House votes to cut R&D tax cap to hike interest and dividends tax deductions
Senate votes to eliminate I&D tax altogether

The NH House has voted to roll back the research and development tax credit for businesses in order to increase interest and dividend tax deductions for individuals.
The House voted 182-143 on Thursday to OK House Bill 1554 at the same time that the Senate voted 12-9 to pass Senate Bill 404, which would phase out the I&D tax altogether – a move that would eventually cost the state treasury $100 million, according to the Senate bill’s fiscal note.
The dueling I&D tax cuts show that both chambers want individuals to share in the recent wave of tax cuts that has for the most part been going to businesses, but they are doing so in vastly different ways.
The House version is intended to be revenue-natural. It increased I&D tax deductions from $2,400 to $3,500, with an added deduction for the elderly and disabled going from $1,200 to $1,750.
But to pay for those changes – estimated to be about $5 million in 2015 figures by the Department of Revenue Administration – the bill would cut decrease the total R&D cap from $7 million to $2 million, reversing a change that went into effect just last year.
Lawmakers had increased the $2 million cap to $7 million because of an increase in demand for the R&D credit. In 2016, when the cap was still $2 million, 193 businesses requested $7.4 million, meaning they only received 27 percent of the amount they were entitled to.
The Business and Industry Association of New Hampshire strongly opposed rolling back the cap, saying that it sends the wrong message to businesses. The federal government and most surrounding states don’t even have a cap, it noted.
Rep. Susan Almy, D-Lebanon also criticized what she called “this abrupt pulling of resources from programs that still need them in order to tuck money into shiny new ideas,” and she urged lawmakers to “maintain our promise for economic growth in this state.”
But Rep. Norman Major, R-Plaistow, chair of the House Ways and Means Committee, which backed the bill, noted that lawmakers – aside from cutting the rates of the business profits tax and the business enterprise tax – have passed a number of other business tax breaks, including increasing the Section 179 expense deduction and the net operating loss carryforward deduction. “This bill provides relief to taxpayers as well of business,” said Major.
If the bill is approved by the Senate and signed into law, the R&D cap rollback would go into effect in July while the I&D cuts would begin at the start of 2019.
Millions in revenue
The Senate voted to get rid of the 5 percent I&D tax altogether, letting it drop by 1 percent a year starting fiscal year 2020 (so it would not affect the current biennium), and repealing it altogether by July 2024, the start of the 2025 fiscal year.

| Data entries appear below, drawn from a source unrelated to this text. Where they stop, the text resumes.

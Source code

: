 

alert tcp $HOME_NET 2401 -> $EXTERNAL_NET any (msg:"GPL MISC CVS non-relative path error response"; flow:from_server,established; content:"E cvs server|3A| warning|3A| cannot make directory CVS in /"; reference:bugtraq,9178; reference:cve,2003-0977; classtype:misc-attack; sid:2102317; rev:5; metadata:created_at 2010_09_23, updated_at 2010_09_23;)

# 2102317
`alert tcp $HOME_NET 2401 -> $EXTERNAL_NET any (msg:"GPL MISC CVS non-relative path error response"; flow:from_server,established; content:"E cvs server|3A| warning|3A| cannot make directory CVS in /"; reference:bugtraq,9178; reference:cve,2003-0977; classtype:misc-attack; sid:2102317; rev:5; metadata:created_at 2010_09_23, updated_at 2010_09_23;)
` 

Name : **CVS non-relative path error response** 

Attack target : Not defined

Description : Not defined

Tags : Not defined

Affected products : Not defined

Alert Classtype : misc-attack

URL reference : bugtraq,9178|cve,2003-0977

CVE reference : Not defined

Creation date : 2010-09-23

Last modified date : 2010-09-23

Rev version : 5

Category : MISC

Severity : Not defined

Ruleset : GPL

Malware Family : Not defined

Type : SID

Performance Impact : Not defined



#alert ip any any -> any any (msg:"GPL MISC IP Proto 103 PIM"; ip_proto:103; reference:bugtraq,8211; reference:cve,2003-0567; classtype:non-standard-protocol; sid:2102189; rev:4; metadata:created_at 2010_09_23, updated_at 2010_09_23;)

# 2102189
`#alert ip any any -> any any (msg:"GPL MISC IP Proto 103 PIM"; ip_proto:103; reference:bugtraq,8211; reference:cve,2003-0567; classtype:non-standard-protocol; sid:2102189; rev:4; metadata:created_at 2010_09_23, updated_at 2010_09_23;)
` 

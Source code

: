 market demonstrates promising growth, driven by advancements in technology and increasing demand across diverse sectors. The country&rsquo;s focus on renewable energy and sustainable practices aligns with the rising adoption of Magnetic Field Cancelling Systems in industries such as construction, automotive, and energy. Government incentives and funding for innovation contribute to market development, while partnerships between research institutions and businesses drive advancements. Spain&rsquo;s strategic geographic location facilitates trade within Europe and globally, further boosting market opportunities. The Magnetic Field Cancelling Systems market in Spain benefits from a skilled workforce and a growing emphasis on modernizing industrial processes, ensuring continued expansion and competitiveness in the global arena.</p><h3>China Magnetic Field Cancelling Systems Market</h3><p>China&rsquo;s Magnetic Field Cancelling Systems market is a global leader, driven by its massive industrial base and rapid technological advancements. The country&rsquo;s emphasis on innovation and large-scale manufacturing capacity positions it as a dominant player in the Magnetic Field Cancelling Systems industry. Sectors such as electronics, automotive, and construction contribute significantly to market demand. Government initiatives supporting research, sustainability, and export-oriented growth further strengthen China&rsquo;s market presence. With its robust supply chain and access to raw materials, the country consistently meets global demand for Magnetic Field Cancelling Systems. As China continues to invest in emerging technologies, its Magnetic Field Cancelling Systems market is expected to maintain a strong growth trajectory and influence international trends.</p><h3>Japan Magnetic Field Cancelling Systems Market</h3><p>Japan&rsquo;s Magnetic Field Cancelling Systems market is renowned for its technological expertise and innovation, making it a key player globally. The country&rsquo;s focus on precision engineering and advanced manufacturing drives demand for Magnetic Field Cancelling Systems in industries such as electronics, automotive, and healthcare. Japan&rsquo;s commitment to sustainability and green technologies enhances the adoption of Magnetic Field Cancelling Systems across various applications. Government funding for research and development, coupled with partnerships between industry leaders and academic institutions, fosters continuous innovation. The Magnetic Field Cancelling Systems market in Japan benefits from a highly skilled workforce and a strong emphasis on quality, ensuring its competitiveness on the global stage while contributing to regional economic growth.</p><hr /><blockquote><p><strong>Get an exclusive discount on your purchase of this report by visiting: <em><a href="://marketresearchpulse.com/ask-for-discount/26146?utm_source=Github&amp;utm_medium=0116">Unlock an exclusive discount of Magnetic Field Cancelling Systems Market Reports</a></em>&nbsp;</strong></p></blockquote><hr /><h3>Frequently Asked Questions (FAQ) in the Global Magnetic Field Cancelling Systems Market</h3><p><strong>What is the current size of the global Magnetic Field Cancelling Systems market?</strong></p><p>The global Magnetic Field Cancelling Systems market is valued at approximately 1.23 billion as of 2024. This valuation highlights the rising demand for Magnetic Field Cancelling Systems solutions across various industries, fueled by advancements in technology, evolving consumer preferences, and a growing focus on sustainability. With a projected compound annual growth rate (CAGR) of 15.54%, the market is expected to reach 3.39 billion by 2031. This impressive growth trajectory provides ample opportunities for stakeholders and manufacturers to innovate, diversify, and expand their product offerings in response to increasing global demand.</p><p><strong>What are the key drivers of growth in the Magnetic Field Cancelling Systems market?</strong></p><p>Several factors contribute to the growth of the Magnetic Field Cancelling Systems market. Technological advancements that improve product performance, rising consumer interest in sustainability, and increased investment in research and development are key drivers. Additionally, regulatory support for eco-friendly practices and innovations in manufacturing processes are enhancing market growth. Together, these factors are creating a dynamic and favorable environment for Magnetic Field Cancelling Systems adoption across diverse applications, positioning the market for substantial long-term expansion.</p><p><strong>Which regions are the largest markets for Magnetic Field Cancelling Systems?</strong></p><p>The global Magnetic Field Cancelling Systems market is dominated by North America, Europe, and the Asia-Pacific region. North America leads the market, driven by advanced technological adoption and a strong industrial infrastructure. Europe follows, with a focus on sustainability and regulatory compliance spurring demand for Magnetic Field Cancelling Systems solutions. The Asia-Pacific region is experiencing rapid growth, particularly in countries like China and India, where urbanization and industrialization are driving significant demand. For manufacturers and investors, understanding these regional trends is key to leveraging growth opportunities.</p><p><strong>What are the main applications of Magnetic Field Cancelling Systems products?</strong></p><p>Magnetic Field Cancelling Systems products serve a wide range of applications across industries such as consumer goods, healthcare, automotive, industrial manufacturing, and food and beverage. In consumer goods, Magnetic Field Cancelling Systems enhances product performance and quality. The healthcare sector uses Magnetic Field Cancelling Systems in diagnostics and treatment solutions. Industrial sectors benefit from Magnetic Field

SB404 would not try to replace the lost revenue. That would result in $100 million loss a year when fully repealed. Over the five-year phase-out, the loss would total $292 million.
Sen. Andy Sanborn, R-Bedford, prime sponsor of the bill, said that the DRA’s fiscal note was wrong, but his main argument, was that the I&D tax was a tax on income.
“When you receive money from your retirement account, that is a tax on income,” he said. He added that “my constituents are moving to Florida because they don’t have a tax on income. They are exempt from that.“
He added, “I’m here to cut people’s taxes. We’ve done a lot to help the business community, but we’ve done very little to cut taxes for everyday hard-working people or those in retirement.”
But Sen. Dan Feltes, D-Concord, cited one study that said that 80 percent of the benefits of eliminating an I&D would go to the wealthiest 20 percent of Granite Staters.
If the state really wanted to help retirees, he said, it would increase the I&D exemptions, “but that is not this bill.”
But Sen. Jay Kahn, D-Keene, wryly added that “people move from New Hampshire to Florida for other reasons than a tax,” Besides, he said, New Hampshire is seventh per capita when it comes to millionaires. “I think we’ve done pretty well by millionaires,” he said.
The bill will next be sent to the Senate Finance Committee for review.